**Try it**.
From the records below, copy the lines that include "loads".

:::::

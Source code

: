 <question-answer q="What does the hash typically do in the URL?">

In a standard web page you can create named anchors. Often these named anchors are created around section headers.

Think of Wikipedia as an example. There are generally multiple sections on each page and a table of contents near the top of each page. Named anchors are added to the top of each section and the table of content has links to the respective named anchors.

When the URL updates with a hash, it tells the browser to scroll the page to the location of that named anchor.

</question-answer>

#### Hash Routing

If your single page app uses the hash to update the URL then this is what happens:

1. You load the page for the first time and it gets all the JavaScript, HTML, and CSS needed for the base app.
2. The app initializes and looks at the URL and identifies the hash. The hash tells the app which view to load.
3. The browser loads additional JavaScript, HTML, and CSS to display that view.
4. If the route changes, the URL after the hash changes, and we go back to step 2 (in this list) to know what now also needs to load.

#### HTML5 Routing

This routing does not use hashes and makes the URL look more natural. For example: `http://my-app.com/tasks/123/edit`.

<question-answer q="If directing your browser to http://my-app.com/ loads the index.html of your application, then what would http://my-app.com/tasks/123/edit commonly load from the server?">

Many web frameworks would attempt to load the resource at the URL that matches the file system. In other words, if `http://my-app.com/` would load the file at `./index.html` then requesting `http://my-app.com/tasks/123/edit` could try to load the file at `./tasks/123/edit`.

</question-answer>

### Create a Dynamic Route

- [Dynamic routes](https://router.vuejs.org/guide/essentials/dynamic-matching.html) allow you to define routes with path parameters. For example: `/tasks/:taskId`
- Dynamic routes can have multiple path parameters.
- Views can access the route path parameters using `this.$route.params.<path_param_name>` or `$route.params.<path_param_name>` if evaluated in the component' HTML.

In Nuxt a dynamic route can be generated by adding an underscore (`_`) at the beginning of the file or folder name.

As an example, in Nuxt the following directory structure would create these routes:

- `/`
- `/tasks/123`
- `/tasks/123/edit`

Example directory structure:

:::::

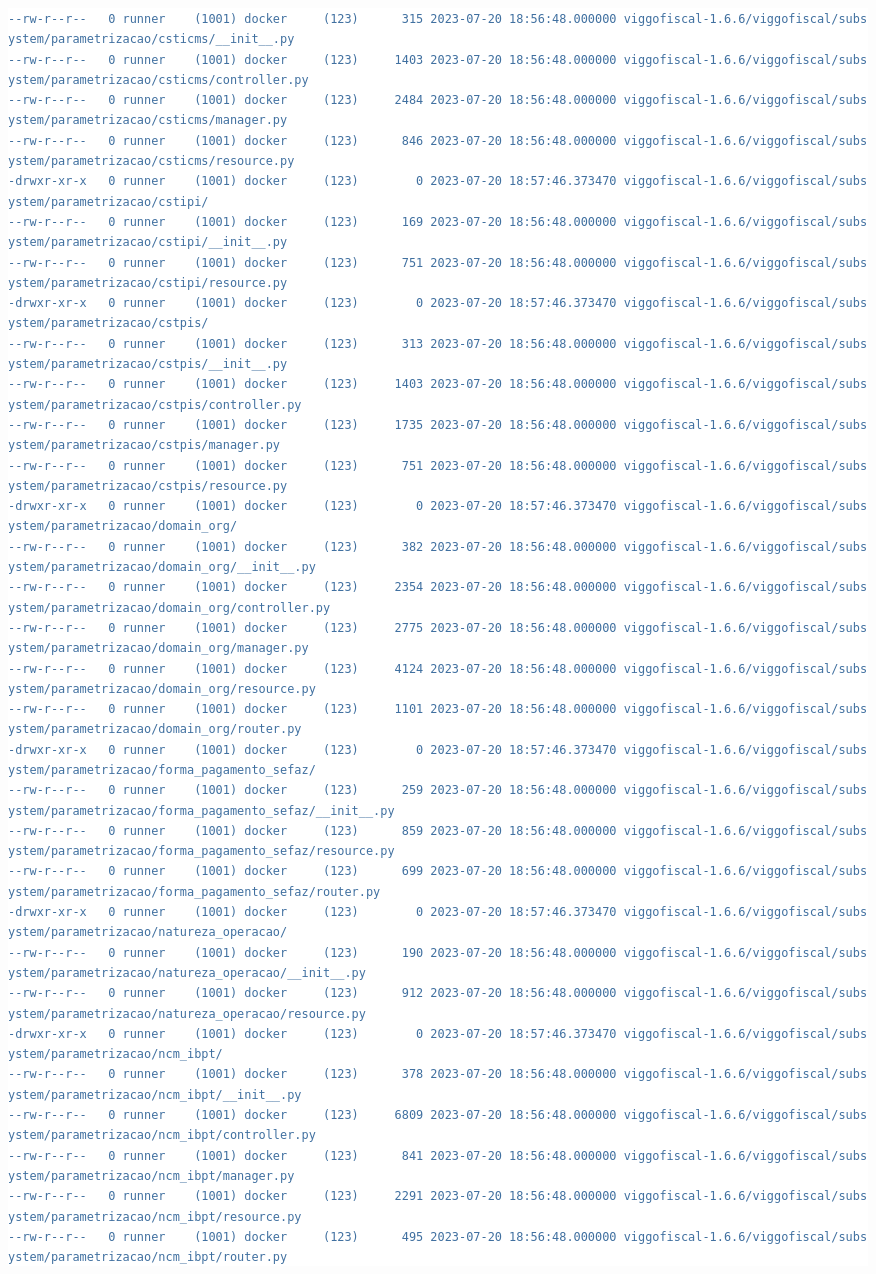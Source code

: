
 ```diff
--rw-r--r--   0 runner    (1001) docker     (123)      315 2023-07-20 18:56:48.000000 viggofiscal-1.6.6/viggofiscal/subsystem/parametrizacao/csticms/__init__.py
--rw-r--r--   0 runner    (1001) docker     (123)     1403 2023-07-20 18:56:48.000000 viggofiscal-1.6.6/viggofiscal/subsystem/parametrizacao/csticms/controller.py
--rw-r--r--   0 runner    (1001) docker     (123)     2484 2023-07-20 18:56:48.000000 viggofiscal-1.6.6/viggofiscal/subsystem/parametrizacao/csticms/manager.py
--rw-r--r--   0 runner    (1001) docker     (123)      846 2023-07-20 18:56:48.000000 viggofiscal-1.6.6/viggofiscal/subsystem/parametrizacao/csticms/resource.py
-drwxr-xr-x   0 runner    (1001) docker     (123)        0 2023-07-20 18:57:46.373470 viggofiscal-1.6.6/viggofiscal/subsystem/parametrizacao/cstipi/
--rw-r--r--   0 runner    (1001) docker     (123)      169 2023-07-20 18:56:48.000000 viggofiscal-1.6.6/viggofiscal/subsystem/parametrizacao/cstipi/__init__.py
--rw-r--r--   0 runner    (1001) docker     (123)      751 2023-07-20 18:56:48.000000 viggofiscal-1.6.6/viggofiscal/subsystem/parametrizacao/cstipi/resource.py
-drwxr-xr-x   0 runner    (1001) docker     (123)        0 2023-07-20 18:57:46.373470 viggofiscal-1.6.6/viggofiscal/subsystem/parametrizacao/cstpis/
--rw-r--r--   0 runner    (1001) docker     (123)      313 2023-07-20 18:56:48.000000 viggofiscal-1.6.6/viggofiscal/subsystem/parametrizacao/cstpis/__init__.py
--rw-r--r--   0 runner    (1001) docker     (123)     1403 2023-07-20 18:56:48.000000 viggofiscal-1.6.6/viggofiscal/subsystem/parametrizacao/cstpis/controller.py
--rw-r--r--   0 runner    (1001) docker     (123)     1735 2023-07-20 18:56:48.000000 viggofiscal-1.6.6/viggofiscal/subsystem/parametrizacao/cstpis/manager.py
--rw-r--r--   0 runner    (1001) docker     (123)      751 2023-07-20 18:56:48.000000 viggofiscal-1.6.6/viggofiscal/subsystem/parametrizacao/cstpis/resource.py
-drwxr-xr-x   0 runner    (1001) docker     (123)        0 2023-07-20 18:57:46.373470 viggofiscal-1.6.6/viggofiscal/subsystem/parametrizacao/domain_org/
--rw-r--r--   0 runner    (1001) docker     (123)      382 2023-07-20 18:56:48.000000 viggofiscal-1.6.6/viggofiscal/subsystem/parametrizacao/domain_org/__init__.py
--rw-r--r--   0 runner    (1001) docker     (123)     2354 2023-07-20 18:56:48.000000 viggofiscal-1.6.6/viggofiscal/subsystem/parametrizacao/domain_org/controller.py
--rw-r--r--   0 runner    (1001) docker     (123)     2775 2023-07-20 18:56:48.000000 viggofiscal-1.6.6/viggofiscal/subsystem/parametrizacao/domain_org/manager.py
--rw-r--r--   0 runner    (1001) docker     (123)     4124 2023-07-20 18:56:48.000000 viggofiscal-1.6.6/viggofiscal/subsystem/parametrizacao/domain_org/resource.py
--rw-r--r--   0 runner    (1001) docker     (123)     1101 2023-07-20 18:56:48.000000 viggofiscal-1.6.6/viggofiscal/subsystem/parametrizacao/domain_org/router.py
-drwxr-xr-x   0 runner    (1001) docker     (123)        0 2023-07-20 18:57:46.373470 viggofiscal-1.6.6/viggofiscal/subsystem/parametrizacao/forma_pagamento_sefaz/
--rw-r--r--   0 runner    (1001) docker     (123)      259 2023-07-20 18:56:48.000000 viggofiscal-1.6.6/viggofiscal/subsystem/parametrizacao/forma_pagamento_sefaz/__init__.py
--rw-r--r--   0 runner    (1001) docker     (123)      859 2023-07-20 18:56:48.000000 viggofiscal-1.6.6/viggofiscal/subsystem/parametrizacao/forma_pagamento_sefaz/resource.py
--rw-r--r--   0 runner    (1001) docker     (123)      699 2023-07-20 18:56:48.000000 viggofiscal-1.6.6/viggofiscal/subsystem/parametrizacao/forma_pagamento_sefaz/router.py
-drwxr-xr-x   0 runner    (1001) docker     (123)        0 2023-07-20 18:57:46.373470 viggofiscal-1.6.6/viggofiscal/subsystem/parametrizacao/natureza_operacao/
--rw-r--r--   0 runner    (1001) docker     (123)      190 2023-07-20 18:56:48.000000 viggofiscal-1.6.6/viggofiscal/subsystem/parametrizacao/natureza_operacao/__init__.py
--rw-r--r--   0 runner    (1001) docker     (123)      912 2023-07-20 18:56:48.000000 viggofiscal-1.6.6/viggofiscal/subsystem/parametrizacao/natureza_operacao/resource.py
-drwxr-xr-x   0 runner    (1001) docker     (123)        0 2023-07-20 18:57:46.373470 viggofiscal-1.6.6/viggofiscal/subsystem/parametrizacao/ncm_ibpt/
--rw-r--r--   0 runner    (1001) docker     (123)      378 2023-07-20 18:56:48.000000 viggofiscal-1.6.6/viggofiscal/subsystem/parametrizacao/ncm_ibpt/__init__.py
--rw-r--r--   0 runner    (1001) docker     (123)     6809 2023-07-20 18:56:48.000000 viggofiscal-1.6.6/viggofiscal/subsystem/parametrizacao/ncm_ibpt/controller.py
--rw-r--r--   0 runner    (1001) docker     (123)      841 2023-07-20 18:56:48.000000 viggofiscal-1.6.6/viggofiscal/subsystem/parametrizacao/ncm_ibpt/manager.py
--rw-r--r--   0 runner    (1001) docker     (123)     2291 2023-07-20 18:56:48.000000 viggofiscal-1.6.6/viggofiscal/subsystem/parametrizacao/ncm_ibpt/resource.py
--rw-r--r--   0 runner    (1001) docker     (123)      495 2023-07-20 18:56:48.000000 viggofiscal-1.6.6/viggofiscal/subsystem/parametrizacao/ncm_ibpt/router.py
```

:::::

**Answer section**.
3. The browser loads additional JavaScript, HTML, and CSS to display that view.
<question-answer q="If directing your browser to http://my-app.com/ loads the index.html of your application, then what would http://my-app.com/tasks/123/edit commonly load from the server?">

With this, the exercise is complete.